2012 was the last time I was in London, and it was my last stop on my Eurotrip after graduation. One week into my month-long trip, I had gotten my wallet stolen in Nice, and was relying on the friends I was traveling with for €€. By London, everyone else had flown home and it was just me and my boyfriend at the time. We got in late at night from Paris with only Euros on us, hoping to exchange for GBP once we got to London, but everything was closed. My ex had also forgotten to notify his bank that he was traveling, so his debit card was frozen and he couldn’t withdraw any cash. We had to somehow get pounds to take the bus to our AirBnb, so we went to the one place that was still open. McDonald’s. I went up to everyone there asking if they would take my Euros for a couple pounds for two bus tickets. Most were sympathetic and just gave me the change they hand on them, but one very proud English man started ranting about how he hated the Euro, and how he was “an Englishman through and through!” Should’ve seen Brexit coming way back, haha.
This trip was definitely smoother! I stayed with and hung out with an old friend from UT who is currently attending LBS. H and his wife, A, are both from Houston, and moved to London almost a year ago. They were the sweetest, and it was great to catch up. I also reconnected with a former Dell colleague, who now works in The Shard (oooooh), after backpacking for a couple years and then attended INSEAD. It was really cool to talk about how our different life and career decisions had led us to where we currently are.

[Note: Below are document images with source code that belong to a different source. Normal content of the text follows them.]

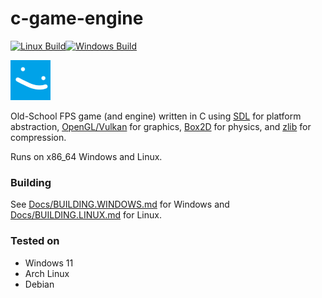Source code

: # c-game-engine
[![Linux Build](https://github.com/droc101/c-game-engine/actions/workflows/linux.yml/badge.svg)](https://github.com/droc101/c-game-engine/actions/workflows/linux.yml)[![Windows Build](https://github.com/droc101/c-game-engine/actions/workflows/windows.yml/badge.svg)](https://github.com/droc101/c-game-engine/actions/workflows/windows.yml)

![](Assets/actor/BLOB2.png)

Old-School FPS game (and engine) written in C using [SDL](https://www.libsdl.org/) for platform
abstraction, [OpenGL/Vulkan](https://www.khronos.org/) for graphics, [Box2D](https://box2d.org/) for physics,
and [zlib](https://www.zlib.net/) for compression.

Runs on x86_64 Windows and Linux.

### Building
See [Docs/BUILDING.WINDOWS.md](Docs/BUILDING.WINDOWS.md) for Windows and [Docs/BUILDING.LINUX.md](Docs/BUILDING.LINUX.md) for Linux.

### Tested on
- Windows 11
- Arch Linux
- Debian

N was in Leeds for a work meeting, so I met him there for the night. There are basically two options to get to Leeds from London, 2 hours by train or 4-6 hours by bus. Unfortunately, I didn’t plan ahead and train tickets the day of were a whopping £105 one way! On the other hand, bus tickets were less than £20 but took way longer. As I’m currently unemployed, I opted for the bus. Horrendous. Do not recommend. I got to Leeds at 8pm after a grueling 6 hours in traffic.
May 1 was Labor Day and a bank holiday, so N and I went up to the Lake District with M and her boyfriend for the long weekend. N, M, and I were all in the same hostel room in Lima a year and a half ago, so it was awesome to meet up again and have a mini reunion. We rented a car in Leeds, and drove two hours to Ambleside.
Our plans were to summit the highest point in England the next day, Scafell Pike (978 m), so we took it easy the first afternoon. We went to Grasmere and stopped by the gingerbread shop where gingerbread was invented. The shop is a tiny place that can barely fit 5 people, but did offer some really delicious gingerbread. If you’re not a fan of ginger, I would not recommend, as it’s a lot less sweet and a lot more ginger-y than the version you find in the US.
We then took a quick walk around our hotel and found some super old Roman ruins, and a very pretty cherry blossom tree.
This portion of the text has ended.